Mentira: Entre a diversão e o mau uso
Por: Guilherme Gomes - 3º Semestre de Jornalismo ISCA FaculdadesO ditado diz que mentira tem perna curta, mas o mau uso pode prejudicar muito a vida pessoal e profissional humana
Quem
nunca leu a história do Pinóquio ou ouviu o ditado que mentira tem perna curta,
quem nunca mentiu na vida? Peças pregadas nas pessoas, gravidez, namoro, mortes
e assuntos em geral estão estre os preferidos para os mentirosos.
A
data é comemorada em países como Brasil, França, Itália, Reino Unido e EUA no
primeiro dia do mês de abril e em 28 de dezembro em locais como Espanha e os
países hispânicos. Muitos sites utilizam notícias falsas, lançam produtos
inexistentes e geram expectativas que acabam “indo por água abaixo” quando
revelada a frase “primeiro de abril”, com risos no final.
Uma
das primeiras peças pregadas no dia da mentira foi o Kremvax, depois Google,
Wikipédia, Youtube, Orkut e outras mídias utilizavam e utilizam da data para
armadilhas aos usuários. Fatos marcantes também como a plantação de espaguete
divulgado pela emissora BBC, em 1957. O astrônomo britânico Patrick Moore
anunciou na rádio BBC2 que às 9h47 de 1º de abril de 1976, os planetas iriam se
alinhar e que seria possível sentir uma leve flutuação. Chegada a hora,
diversos telefonemas foram direcionados a rádio de ouvintes relatando “fatos
estanhos”, horas depois tudo foi revelado.
Segundo
especialistas a repetição de mentiras pode afetar o desenvolvimento social e
profissional do indivíduo. “A pessoa aprende a
mentir, e a partir do momento que ela percebe que mentir faz ela se esquivar
dos problemas, a mentira vai se tornando presente cada vez mais na vida dela, e
quando o outro percebe, pode gerar consequências muito ruins, como a falta de
confiança, que é algo essencial para um bom relacionamento”, cita a psicóloga Adriana Visioli.
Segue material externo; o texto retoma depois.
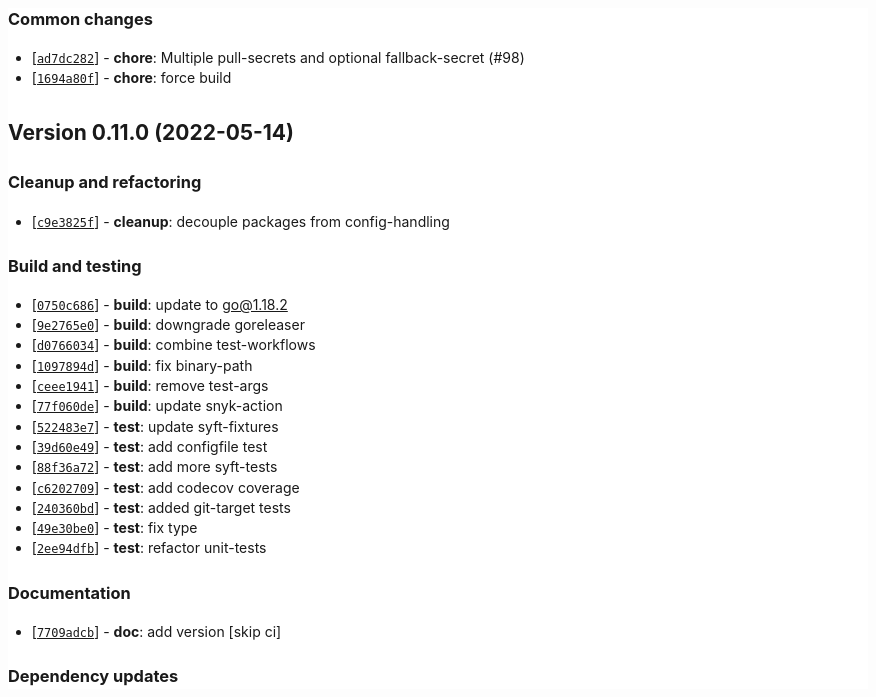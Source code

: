 ### Common changes

* [[`ad7dc282`](https://github.com/ckotzbauer&#x2F;sbom-operator/commit/ad7dc282)] - **chore**: Multiple pull-secrets and optional fallback-secret (#98)
* [[`1694a80f`](https://github.com/ckotzbauer&#x2F;sbom-operator/commit/1694a80f)] - **chore**: force build


## Version 0.11.0 (2022-05-14)

### Cleanup and refactoring

* [[`c9e3825f`](https://github.com/ckotzbauer&#x2F;sbom-operator/commit/c9e3825f)] - **cleanup**: decouple packages from config-handling

### Build and testing

* [[`0750c686`](https://github.com/ckotzbauer&#x2F;sbom-operator/commit/0750c686)] - **build**: update to go@1.18.2
* [[`9e2765e0`](https://github.com/ckotzbauer&#x2F;sbom-operator/commit/9e2765e0)] - **build**: downgrade goreleaser
* [[`d0766034`](https://github.com/ckotzbauer&#x2F;sbom-operator/commit/d0766034)] - **build**: combine test-workflows
* [[`1097894d`](https://github.com/ckotzbauer&#x2F;sbom-operator/commit/1097894d)] - **build**: fix binary-path
* [[`ceee1941`](https://github.com/ckotzbauer&#x2F;sbom-operator/commit/ceee1941)] - **build**: remove test-args
* [[`77f060de`](https://github.com/ckotzbauer&#x2F;sbom-operator/commit/77f060de)] - **build**: update snyk-action
* [[`522483e7`](https://github.com/ckotzbauer&#x2F;sbom-operator/commit/522483e7)] - **test**: update syft-fixtures
* [[`39d60e49`](https://github.com/ckotzbauer&#x2F;sbom-operator/commit/39d60e49)] - **test**: add configfile test
* [[`88f36a72`](https://github.com/ckotzbauer&#x2F;sbom-operator/commit/88f36a72)] - **test**: add more syft-tests
* [[`c6202709`](https://github.com/ckotzbauer&#x2F;sbom-operator/commit/c6202709)] - **test**: add codecov coverage
* [[`240360bd`](https://github.com/ckotzbauer&#x2F;sbom-operator/commit/240360bd)] - **test**: added git-target tests
* [[`49e30be0`](https://github.com/ckotzbauer&#x2F;sbom-operator/commit/49e30be0)] - **test**: fix type
* [[`2ee94dfb`](https://github.com/ckotzbauer&#x2F;sbom-operator/commit/2ee94dfb)] - **test**: refactor unit-tests

### Documentation

* [[`7709adcb`](https://github.com/ckotzbauer&#x2F;sbom-operator/commit/7709adcb)] - **doc**: add version [skip ci]

### Dependency updates
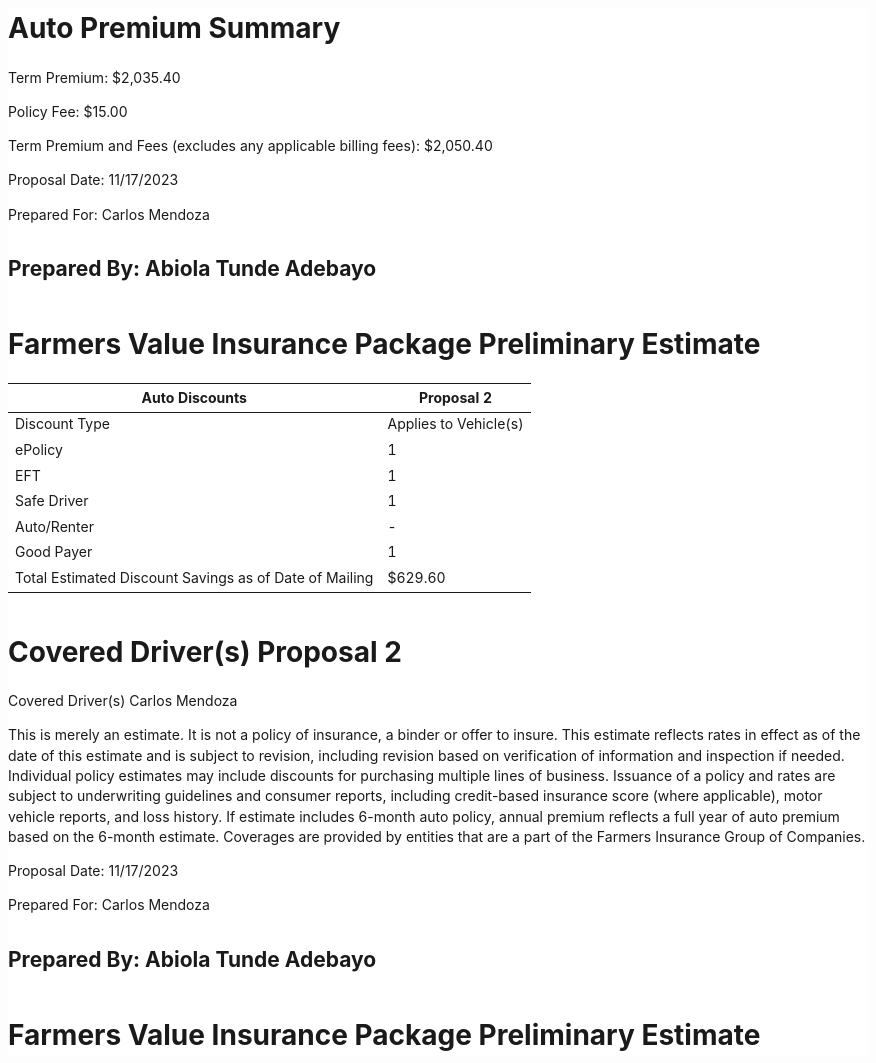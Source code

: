 # Auto Premium Summary

Term Premium: $2,035.40

Policy Fee: $15.00

Term Premium and Fees (excludes any applicable billing fees): $2,050.40

Proposal Date: 11/17/2023

Prepared For: Carlos Mendoza

Prepared By: Abiola Tunde Adebayo
---
# Farmers Value Insurance Package Preliminary Estimate

|Auto Discounts|Proposal 2|
|---|---|
|Discount Type|Applies to Vehicle(s)|
|ePolicy|1|
|EFT|1|
|Safe Driver|1|
|Auto/Renter|-|
|Good Payer|1|
|Total Estimated Discount Savings as of Date of Mailing|$629.60|

# Covered Driver(s) Proposal 2

Covered Driver(s) Carlos Mendoza

This is merely an estimate. It is not a policy of insurance, a binder or offer to insure. This estimate reflects rates in effect as of the date of this estimate and is subject to revision, including revision based on verification of information and inspection if needed. Individual policy estimates may include discounts for purchasing multiple lines of business. Issuance of a policy and rates are subject to underwriting guidelines and consumer reports, including credit-based insurance score (where applicable), motor vehicle reports, and loss history. If estimate includes 6-month auto policy, annual premium reflects a full year of auto premium based on the 6-month estimate. Coverages are provided by entities that are a part of the Farmers Insurance Group of Companies.

Proposal Date: 11/17/2023

Prepared For: Carlos Mendoza

Prepared By: Abiola Tunde Adebayo
---
# Farmers Value Insurance Package Preliminary Estimate
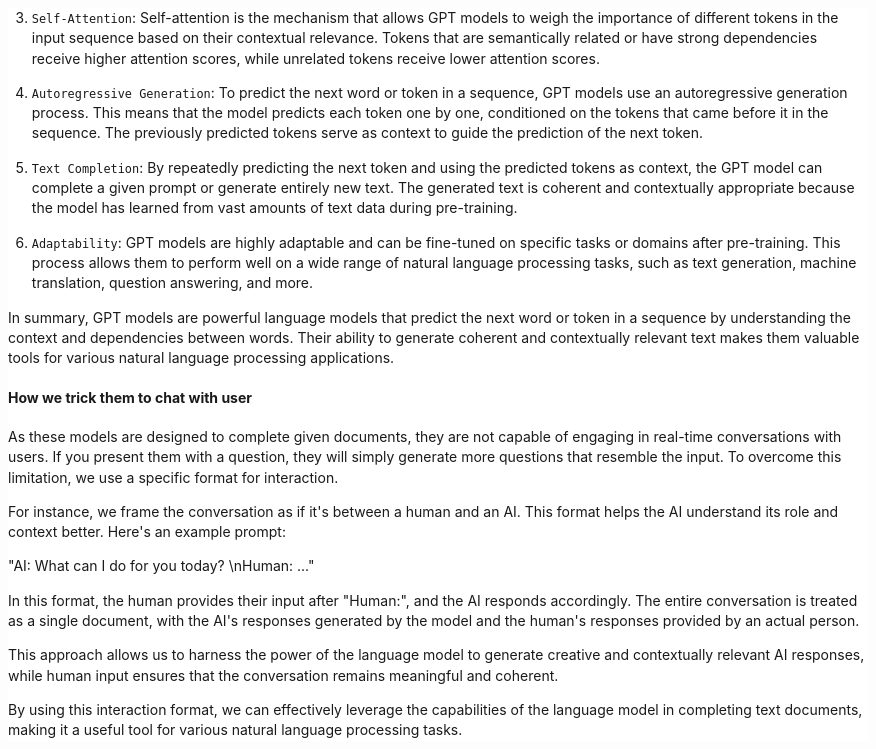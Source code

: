 3. `Self-Attention`: Self-attention is the mechanism that allows GPT models to weigh the importance of different tokens in the input sequence based on their contextual relevance. Tokens that are semantically related or have strong dependencies receive higher attention scores, while unrelated tokens receive lower attention scores.

4. `Autoregressive Generation`: To predict the next word or token in a sequence, GPT models use an autoregressive generation process. This means that the model predicts each token one by one, conditioned on the tokens that came before it in the sequence. The previously predicted tokens serve as context to guide the prediction of the next token.

5. `Text Completion`: By repeatedly predicting the next token and using the predicted tokens as context, the GPT model can complete a given prompt or generate entirely new text. The generated text is coherent and contextually appropriate because the model has learned from vast amounts of text data during pre-training.

6. `Adaptability`: GPT models are highly adaptable and can be fine-tuned on specific tasks or domains after pre-training. This process allows them to perform well on a wide range of natural language processing tasks, such as text generation, machine translation, question answering, and more.

In summary, GPT models are powerful language models that predict the next word or token in a sequence by understanding the context and dependencies between words. Their ability to generate coherent and contextually relevant text makes them valuable tools for various natural language processing applications.

#### How we trick them to chat with user

As these models are designed to complete given documents, they are not capable of engaging in real-time conversations with users. If you present them with a question, they will simply generate more questions that resemble the input. To overcome this limitation, we use a specific format for interaction.

For instance, we frame the conversation as if it's between a human and an AI. This format helps the AI understand its role and context better. Here's an example prompt:

"AI: What can I do for you today?
\nHuman: ..."

In this format, the human provides their input after "Human:", and the AI responds accordingly. The entire conversation is treated as a single document, with the AI's responses generated by the model and the human's responses provided by an actual person.

This approach allows us to harness the power of the language model to generate creative and contextually relevant AI responses, while human input ensures that the conversation remains meaningful and coherent.

By using this interaction format, we can effectively leverage the capabilities of the language model in completing text documents, making it a useful tool for various natural language processing tasks.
O
desenvolvimento profissional também é atingido quando as mentiras chegam ao
ambiente de trabalho, a honestidade nestes ambientes é essencial e
intransferível.
O dia da
mentira é uma exceção para a mentira, logicamente, nas brincadeiras, não comprometendo à vida ou informações e pessoas e não se passando de um primeiro de abril.